Is everything fixed after spending 3 days with Michael Bernoff? Of course not. I’m still fucked up in my own sort of way. But now I know why I am the way I am and can easier accept my imperfections and now I can work on improving them. I’m slowly getting out of my own way.
The thing is we’re all affected by something that has happened to us at some point in our lives. I used to think I was one of the few and most people were pretty normal for the most part. I met so many people and heard so many stories of events that have happened to them. Every story was different and they all helped me in some way.

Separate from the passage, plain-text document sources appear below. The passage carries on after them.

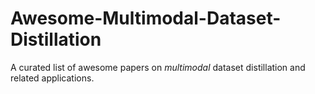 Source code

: # Awesome-Multimodal-Dataset-Distillation
A curated list of awesome papers on *multimodal* dataset distillation and related applications.
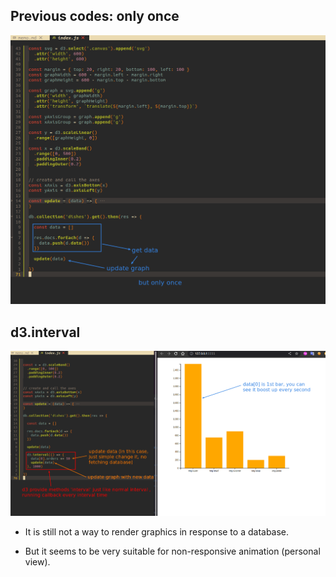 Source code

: ## **Previous codes: only once**

![analyze previous codes](./pic/01.png) 

## **d3.interval**

![d3.interval](./pic/02.png) 

- It is still not a way to render graphics in response to a database.

- But it seems to be very suitable for non-responsive animation (personal view).

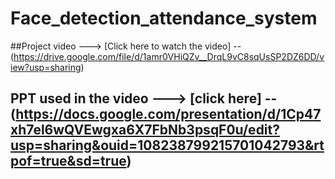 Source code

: # Face_detection_attendance_system
##Project video ---> [Click here to watch the video] -- (https://drive.google.com/file/d/1amr0VHiQZv__DrqL9vC8sqUsSP2DZ6DD/view?usp=sharing)
## PPT used in the video ---> [click here] -- (https://docs.google.com/presentation/d/1Cp47xh7el6wQVEwgxa6X7FbNb3psqF0u/edit?usp=sharing&ouid=108238799215701042793&rtpof=true&sd=true)

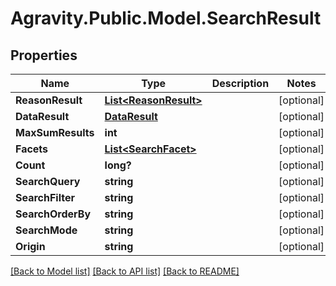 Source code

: # Agravity.Public.Model.SearchResult

## Properties

Name | Type | Description | Notes
------------ | ------------- | ------------- | -------------
**ReasonResult** | [**List&lt;ReasonResult&gt;**](ReasonResult.md) |  | [optional] 
**DataResult** | [**DataResult**](DataResult.md) |  | [optional] 
**MaxSumResults** | **int** |  | [optional] 
**Facets** | [**List&lt;SearchFacet&gt;**](SearchFacet.md) |  | [optional] 
**Count** | **long?** |  | [optional] 
**SearchQuery** | **string** |  | [optional] 
**SearchFilter** | **string** |  | [optional] 
**SearchOrderBy** | **string** |  | [optional] 
**SearchMode** | **string** |  | [optional] 
**Origin** | **string** |  | [optional] 

[[Back to Model list]](../README.md#documentation-for-models) [[Back to API list]](../README.md#documentation-for-api-endpoints) [[Back to README]](../README.md)


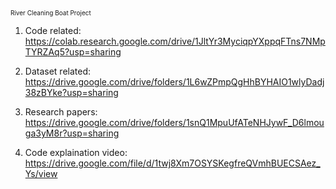 <font size="1">River Cleaning Boat Project</font>
1) Code related:
 https://colab.research.google.com/drive/1JltYr3MyciqpYXppqFTns7NMpTYRZAq5?usp=sharing

2) Dataset related:
https://drive.google.com/drive/folders/1L6wZPmpQgHhBYHAIO1wlyDadj38zBYke?usp=sharing

3) Research papers:
https://drive.google.com/drive/folders/1snQ1MpuUfATeNHJywF_D6lmouga3yM8r?usp=sharing

4) Code explaination video:
https://drive.google.com/file/d/1twj8Xm7OSYSKegfreQVmhBUECSAez_Ys/view
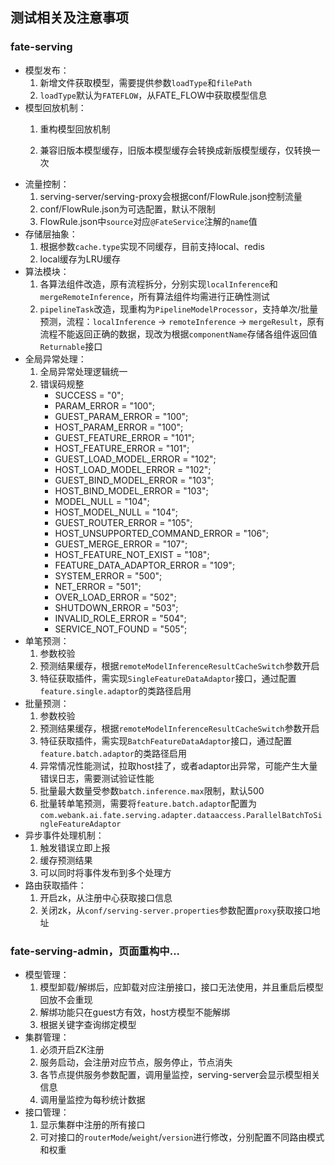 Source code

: ## 测试相关及注意事项
### fate-serving
- 模型发布：
    1. 新增文件获取模型，需要提供参数`loadType`和`filePath`
    2. `loadType`默认为`FATEFLOW`，从FATE_FLOW中获取模型信息
- 模型回放机制：
    1. 重构模型回放机制
        
    2. 兼容旧版本模型缓存，旧版本模型缓存会转换成新版模型缓存，仅转换一次
- 流量控制：
    1. serving-server/serving-proxy会根据conf/FlowRule.json控制流量
    2. conf/FlowRule.json为可选配置，默认不限制
    3. FlowRule.json中`source`对应`@FateService`注解的`name`值
- 存储层抽象：
    1. 根据参数`cache.type`实现不同缓存，目前支持local、redis
    2. local缓存为LRU缓存
- 算法模块：
    1. 各算法组件改造，原有流程拆分，分别实现`localInference`和`mergeRemoteInference`，所有算法组件均需进行正确性测试
    2. `pipelineTask`改造，现重构为`PipelineModelProcessor`，支持单次/批量预测，流程：`localInference` -> `remoteInference` -> `mergeResult`，原有流程不能返回正确的数据，现改为根据`componentName`存储各组件返回值`Returnable`接口
- 全局异常处理：
    1. 全局异常处理逻辑统一
    2. 错误码规整  
        - SUCCESS = "0";
        - PARAM_ERROR = "100";
        - GUEST_PARAM_ERROR = "100";
        - HOST_PARAM_ERROR = "100";
        - GUEST_FEATURE_ERROR = "101";
        - HOST_FEATURE_ERROR = "101";
        - GUEST_LOAD_MODEL_ERROR = "102";
        - HOST_LOAD_MODEL_ERROR = "102";
        - GUEST_BIND_MODEL_ERROR = "103";
        - HOST_BIND_MODEL_ERROR = "103";
        - MODEL_NULL = "104";
        - HOST_MODEL_NULL = "104";
        - GUEST_ROUTER_ERROR = "105";
        - HOST_UNSUPPORTED_COMMAND_ERROR = "106";
        - GUEST_MERGE_ERROR = "107";
        - HOST_FEATURE_NOT_EXIST = "108";
        - FEATURE_DATA_ADAPTOR_ERROR = "109";
        - SYSTEM_ERROR = "500";
        - NET_ERROR = "501";
        - OVER_LOAD_ERROR = "502";
        - SHUTDOWN_ERROR = "503";
        - INVALID_ROLE_ERROR = "504";
        - SERVICE_NOT_FOUND = "505";
- 单笔预测：
    1. 参数校验 
    2. 预测结果缓存，根据`remoteModelInferenceResultCacheSwitch`参数开启
    3. 特征获取插件，需实现`SingleFeatureDataAdaptor`接口，通过配置`feature.single.adaptor`的类路径启用
- 批量预测：
    1. 参数校验
    2. 预测结果缓存，根据`remoteModelInferenceResultCacheSwitch`参数开启
    3. 特征获取插件，需实现`BatchFeatureDataAdaptor`接口，通过配置`feature.batch.adaptor`的类路径启用
    4. 异常情况性能测试，拉取host挂了，或者adaptor出异常，可能产生大量错误日志，需要测试验证性能
    5. 批量最大数量受参数`batch.inference.max`限制，默认500
    6. 批量转单笔预测，需要将`feature.batch.adaptor`配置为`com.webank.ai.fate.serving.adapter.dataaccess.ParallelBatchToSingleFeatureAdaptor`
- 异步事件处理机制：
    1. 触发错误立即上报
    2. 缓存预测结果
    3. 可以同时将事件发布到多个处理方
- 路由获取插件：
    1. 开启zk，从注册中心获取接口信息
    2. 关闭zk，从`conf/serving-server.properties`参数配置`proxy`获取接口地址

### fate-serving-admin，页面重构中...
- 模型管理：
    1. 模型卸载/解绑后，应卸载对应注册接口，接口无法使用，并且重启后模型回放不会重现
    2. 解绑功能只在guest方有效，host方模型不能解绑
    3. 根据关键字查询绑定模型
- 集群管理：
    1. 必须开启ZK注册
    2. 服务启动，会注册对应节点，服务停止，节点消失
    3. 各节点提供服务参数配置，调用量监控，serving-server会显示模型相关信息
    4. 调用量监控为每秒统计数据
- 接口管理：
    1. 显示集群中注册的所有接口
    2. 可对接口的`routerMode`/`weight`/`version`进行修改，分别配置不同路由模式和权重
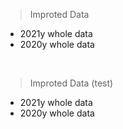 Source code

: > Improted Data
>

* 2021y whole data
* 2020y whole data

<br>



> Improted Data (test)
>

* 2021y whole data
* 2020y whole data
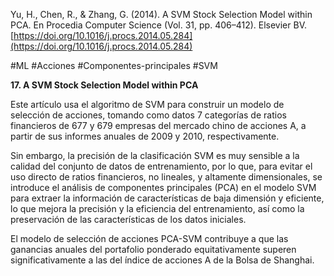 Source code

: Yu, H., Chen, R., & Zhang, G. (2014). A SVM Stock Selection Model within PCA. En Procedia Computer Science (Vol. 31, pp. 406–412). Elsevier BV. [https://doi.org/10.1016/j.procs.2014.05.284](https://doi.org/10.1016/j.procs.2014.05.284)           

#ML #Acciones #Componentes-principales #SVM

**17. A SVM Stock Selection Model within PCA**

Este artículo usa el algoritmo de SVM para construir un modelo de selección de acciones, tomando como datos 7 categorías de ratios financieros de 677 y 679 empresas del mercado chino de acciones A, a partir de sus informes anuales de 2009 y 2010, respectivamente.

Sin embargo, la precisión de la clasificación SVM es muy sensible a la calidad del conjunto de datos de entrenamiento, por lo que, para evitar el uso directo de ratios financieros, no lineales, y altamente dimensionales, se introduce el análisis de componentes principales (PCA) en el modelo SVM para extraer la información de características de baja dimensión y eficiente, lo que mejora la precisión y la eficiencia del entrenamiento, así como la preservación de las características de los datos iniciales.

El modelo de selección de acciones PCA-SVM contribuye a que las ganancias anuales del portafolio ponderado equitativamente superen significativamente a las del índice de acciones A de la Bolsa de Shanghai.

I learned it’s ok to admit we have problems. It’s good to be vulnerable and it is a part of who we are. None of us are perfect. We’ve all been through some stuff. Some worse than others. By sharing what we have been through we just might be able to help someone out. We just might form a tighter connection with someone else.
Thank you to all the amazing people that I met and for sharing your stories and for listening to mine. I am grateful to all of you.
I’m slowly finding my voice and working on being more expressive and a better communicator and being more vulnerable. I’m working on being willing to ask for help and to let others help me. And one day, I’ll have a good cry and feel like a man.